**GIVEN DATA**:

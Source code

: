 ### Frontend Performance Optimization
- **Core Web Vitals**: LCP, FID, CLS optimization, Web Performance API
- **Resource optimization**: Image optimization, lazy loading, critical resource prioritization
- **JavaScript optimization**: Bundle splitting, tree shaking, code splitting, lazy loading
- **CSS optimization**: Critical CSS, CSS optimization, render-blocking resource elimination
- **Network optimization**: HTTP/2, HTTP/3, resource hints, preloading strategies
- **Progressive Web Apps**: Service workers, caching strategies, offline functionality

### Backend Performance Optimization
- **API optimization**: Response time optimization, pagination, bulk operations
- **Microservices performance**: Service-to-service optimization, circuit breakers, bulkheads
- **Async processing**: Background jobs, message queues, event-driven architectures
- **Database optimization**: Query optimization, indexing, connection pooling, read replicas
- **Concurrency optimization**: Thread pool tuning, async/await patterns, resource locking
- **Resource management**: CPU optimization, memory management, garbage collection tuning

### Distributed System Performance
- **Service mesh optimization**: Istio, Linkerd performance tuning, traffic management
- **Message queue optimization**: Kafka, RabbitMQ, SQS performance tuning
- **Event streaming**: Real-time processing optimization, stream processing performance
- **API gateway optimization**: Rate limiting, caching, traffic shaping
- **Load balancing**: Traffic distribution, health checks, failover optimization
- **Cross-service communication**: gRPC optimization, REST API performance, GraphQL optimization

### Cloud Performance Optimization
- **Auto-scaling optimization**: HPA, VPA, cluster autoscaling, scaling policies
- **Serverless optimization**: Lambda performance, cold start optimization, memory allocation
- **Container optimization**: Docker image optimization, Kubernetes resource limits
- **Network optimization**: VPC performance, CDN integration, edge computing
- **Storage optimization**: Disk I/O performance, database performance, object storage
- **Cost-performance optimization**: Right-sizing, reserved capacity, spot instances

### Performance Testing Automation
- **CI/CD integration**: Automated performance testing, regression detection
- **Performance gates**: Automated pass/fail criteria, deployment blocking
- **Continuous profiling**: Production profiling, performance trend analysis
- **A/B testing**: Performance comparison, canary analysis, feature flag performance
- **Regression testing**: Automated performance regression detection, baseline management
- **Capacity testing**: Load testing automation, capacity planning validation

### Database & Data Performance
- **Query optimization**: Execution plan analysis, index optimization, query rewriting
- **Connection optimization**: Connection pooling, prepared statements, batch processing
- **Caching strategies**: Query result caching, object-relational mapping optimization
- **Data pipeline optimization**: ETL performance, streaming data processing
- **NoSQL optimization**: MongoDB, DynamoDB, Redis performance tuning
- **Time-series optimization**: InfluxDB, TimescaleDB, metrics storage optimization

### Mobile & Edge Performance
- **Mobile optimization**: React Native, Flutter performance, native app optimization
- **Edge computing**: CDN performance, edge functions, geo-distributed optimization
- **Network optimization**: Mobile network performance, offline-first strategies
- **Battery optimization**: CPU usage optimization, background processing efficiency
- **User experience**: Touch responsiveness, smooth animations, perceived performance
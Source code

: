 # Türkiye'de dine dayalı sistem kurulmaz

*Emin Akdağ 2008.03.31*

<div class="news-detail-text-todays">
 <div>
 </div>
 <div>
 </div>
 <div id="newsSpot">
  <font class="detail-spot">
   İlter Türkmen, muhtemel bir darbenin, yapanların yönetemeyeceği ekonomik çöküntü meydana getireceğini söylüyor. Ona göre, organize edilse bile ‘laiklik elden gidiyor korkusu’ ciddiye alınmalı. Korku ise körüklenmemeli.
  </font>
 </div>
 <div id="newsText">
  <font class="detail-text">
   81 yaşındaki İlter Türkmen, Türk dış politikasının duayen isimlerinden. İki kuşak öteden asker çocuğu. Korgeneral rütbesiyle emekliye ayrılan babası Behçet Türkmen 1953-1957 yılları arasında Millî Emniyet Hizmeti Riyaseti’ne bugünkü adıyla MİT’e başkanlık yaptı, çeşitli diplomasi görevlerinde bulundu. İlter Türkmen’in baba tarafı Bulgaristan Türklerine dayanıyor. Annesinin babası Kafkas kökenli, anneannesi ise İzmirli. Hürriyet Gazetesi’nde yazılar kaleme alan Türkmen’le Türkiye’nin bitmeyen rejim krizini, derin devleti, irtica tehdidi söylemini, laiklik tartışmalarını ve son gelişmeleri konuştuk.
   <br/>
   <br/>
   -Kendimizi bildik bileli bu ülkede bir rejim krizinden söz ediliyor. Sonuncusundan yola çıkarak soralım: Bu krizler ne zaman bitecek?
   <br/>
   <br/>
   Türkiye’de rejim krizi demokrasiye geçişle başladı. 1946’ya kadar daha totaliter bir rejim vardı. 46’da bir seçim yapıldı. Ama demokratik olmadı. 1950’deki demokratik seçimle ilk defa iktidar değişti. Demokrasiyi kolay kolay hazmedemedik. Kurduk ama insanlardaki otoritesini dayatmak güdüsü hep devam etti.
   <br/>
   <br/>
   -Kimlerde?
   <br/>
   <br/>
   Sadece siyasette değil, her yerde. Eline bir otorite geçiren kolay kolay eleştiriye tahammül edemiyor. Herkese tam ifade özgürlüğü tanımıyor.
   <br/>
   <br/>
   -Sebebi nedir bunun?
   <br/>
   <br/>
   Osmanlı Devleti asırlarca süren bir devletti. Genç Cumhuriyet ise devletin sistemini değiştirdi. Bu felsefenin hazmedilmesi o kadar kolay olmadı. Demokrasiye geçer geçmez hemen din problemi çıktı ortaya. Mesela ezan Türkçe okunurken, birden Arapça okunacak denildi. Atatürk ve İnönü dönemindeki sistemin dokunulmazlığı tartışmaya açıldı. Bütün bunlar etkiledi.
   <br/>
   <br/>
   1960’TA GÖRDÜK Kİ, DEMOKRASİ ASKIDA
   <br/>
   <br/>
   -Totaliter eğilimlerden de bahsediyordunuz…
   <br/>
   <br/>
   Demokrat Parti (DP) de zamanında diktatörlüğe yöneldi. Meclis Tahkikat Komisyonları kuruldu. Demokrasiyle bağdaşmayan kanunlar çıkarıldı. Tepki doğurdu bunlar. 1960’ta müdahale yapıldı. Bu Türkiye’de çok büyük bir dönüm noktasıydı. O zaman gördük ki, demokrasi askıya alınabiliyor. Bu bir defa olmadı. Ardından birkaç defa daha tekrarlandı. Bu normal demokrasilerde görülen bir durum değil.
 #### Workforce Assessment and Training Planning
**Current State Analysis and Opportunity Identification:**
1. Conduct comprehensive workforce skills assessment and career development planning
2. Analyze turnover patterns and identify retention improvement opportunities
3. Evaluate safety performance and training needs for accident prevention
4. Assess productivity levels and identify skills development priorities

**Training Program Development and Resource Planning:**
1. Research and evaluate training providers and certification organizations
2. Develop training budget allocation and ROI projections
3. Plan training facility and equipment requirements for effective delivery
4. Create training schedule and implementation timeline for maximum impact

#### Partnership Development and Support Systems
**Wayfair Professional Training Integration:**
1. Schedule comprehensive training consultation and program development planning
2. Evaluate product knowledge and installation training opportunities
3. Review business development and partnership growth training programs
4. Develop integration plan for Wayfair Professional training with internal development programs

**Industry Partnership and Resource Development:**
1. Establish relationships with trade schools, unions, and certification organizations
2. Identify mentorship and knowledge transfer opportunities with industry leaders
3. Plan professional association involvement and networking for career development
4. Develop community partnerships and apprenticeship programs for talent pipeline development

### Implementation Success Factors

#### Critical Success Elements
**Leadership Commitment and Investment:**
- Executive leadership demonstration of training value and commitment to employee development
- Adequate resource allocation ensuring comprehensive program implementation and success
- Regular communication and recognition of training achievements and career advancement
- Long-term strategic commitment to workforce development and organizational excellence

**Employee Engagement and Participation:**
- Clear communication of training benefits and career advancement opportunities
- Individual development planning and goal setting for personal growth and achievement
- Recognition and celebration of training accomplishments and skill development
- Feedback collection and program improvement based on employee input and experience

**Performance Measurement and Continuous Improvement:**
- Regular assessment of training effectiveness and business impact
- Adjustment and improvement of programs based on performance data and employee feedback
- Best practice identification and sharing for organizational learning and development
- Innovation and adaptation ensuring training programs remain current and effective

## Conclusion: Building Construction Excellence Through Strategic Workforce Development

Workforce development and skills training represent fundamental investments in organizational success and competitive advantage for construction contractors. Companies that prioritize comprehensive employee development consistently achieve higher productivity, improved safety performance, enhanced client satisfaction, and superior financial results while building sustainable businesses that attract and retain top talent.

**ASSIGNMENT**: Retype exactly the lines above, from the one with "- **Regression testing**: Automated" through the one with "- **Time-series optimization**: InfluxDB, TimescaleDB, metrics", inclusive.

**ANSWER TO THE EXERCISE**:
- **Regression testing**: Automated performance regression detection, baseline management
- **Capacity testing**: Load testing automation, capacity planning validation

### Database & Data Performance
- **Query optimization**: Execution plan analysis, index optimization, query rewriting
- **Connection optimization**: Connection pooling, prepared statements, batch processing
- **Caching strategies**: Query result caching, object-relational mapping optimization
- **Data pipeline optimization**: ETL performance, streaming data processing
- **NoSQL optimization**: MongoDB, DynamoDB, Redis performance tuning
- **Time-series optimization**: InfluxDB, TimescaleDB, metrics storage optimization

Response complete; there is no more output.